# What bindings?



## Flick Montana (Jul 9, 2007)

None that I've noticed. I've used a binding that had a cup on the front and it didn't feel any different to me personally. The 390's are great bindings, though. Really soft if you ride the park a lot.


----------



## Guest (Nov 30, 2008)

> The exclusive Rome SDS Conformist.2 toe strap customizes to your boot, allowing you to choose over-the-toe, or over-the-top. Both straps are completely tool-free.

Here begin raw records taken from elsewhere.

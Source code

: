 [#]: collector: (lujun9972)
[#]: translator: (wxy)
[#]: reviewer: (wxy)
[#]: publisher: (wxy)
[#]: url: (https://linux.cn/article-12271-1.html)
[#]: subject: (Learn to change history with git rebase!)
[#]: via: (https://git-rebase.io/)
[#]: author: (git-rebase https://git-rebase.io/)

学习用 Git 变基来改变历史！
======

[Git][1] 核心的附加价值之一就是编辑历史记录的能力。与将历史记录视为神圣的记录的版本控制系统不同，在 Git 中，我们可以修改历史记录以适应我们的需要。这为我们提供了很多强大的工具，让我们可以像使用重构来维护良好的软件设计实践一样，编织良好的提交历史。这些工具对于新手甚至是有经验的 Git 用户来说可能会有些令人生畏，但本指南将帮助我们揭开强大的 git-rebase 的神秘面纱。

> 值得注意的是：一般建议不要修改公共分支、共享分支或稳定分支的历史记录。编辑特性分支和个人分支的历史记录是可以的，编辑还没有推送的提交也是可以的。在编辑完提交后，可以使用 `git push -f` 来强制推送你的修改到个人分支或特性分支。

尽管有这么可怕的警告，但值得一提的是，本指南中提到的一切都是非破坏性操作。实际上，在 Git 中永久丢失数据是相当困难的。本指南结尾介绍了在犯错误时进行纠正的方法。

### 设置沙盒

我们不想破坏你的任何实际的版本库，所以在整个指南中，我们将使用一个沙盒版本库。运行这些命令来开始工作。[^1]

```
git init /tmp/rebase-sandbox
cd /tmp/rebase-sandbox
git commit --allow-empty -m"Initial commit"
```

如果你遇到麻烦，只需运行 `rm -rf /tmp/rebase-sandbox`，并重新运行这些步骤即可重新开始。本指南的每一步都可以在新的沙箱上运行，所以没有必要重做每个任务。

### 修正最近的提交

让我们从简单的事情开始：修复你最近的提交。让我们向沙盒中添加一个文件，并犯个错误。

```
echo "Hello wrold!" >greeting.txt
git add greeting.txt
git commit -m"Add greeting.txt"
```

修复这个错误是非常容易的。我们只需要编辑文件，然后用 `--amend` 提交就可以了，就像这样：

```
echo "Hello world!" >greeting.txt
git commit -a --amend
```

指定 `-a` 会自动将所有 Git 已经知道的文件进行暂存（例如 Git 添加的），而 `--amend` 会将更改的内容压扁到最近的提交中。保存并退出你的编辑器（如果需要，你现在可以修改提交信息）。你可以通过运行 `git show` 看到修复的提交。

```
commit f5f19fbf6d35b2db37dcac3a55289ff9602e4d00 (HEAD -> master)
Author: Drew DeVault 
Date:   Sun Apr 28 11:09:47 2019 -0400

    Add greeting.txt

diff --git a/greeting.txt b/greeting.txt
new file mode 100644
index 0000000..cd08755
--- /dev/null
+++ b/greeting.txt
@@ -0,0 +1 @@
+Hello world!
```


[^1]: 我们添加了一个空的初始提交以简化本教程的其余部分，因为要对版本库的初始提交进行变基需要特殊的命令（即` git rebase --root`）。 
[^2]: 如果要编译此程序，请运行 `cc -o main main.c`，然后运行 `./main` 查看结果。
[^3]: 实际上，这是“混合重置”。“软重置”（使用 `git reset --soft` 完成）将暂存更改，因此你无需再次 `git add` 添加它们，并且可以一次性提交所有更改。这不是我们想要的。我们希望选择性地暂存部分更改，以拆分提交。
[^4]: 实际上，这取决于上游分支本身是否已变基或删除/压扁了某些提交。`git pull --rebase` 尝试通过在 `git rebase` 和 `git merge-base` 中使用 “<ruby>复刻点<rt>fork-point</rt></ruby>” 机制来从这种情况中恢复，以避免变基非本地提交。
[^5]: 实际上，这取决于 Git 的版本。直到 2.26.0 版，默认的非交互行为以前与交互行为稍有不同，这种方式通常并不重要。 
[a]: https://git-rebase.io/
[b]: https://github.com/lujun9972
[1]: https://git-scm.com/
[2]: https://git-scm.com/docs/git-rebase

-Taken from kingkeyser.com


Found that on google. Defiantly going with those if that is true. I preferred the over the toe, I demoed my friends old p1s (got stolen with my board) and they had the over the toe. I liked them so much better then my over the toe bindings. But, those bindings were only like 25$, and not very good. They were like 70% off end of the year thing. With these I'll be able to test it both ways with the same binding.


----------



## Guest (Nov 30, 2008)

Burton Cartels are uber sick


----------



## mesomike (Mar 12, 2008)

The rome 390's have the best toe strap. It can go on top or over the toe. It has a webbing design that conforms to anything.


----------



## bryantp (Dec 1, 2008)

*Flow has advantages*

I ride nothing but Flow. I'd rather spend my time riding than sitting in the snow jacking around with bindings through thick gloves.


----------



## Guest (Dec 1, 2008)

bryantp said:


> I ride nothing but Flow. I'd rather spend my time riding than sitting in the snow jacking around with bindings through thick gloves.


what kinda flows you have? i just bought the nxt at online, cant wait for em to get here.


----------



## bryantp (Dec 1, 2008)

*mo flow*

I've got an older FRX and some 11s. All work well. With the new ones, spend some time adjusting them before you get to the mountain. Then, just click and ride. You probably will need one more adjustment sometime during the day.

I love mine and recommend them to everyone from student to my teachers.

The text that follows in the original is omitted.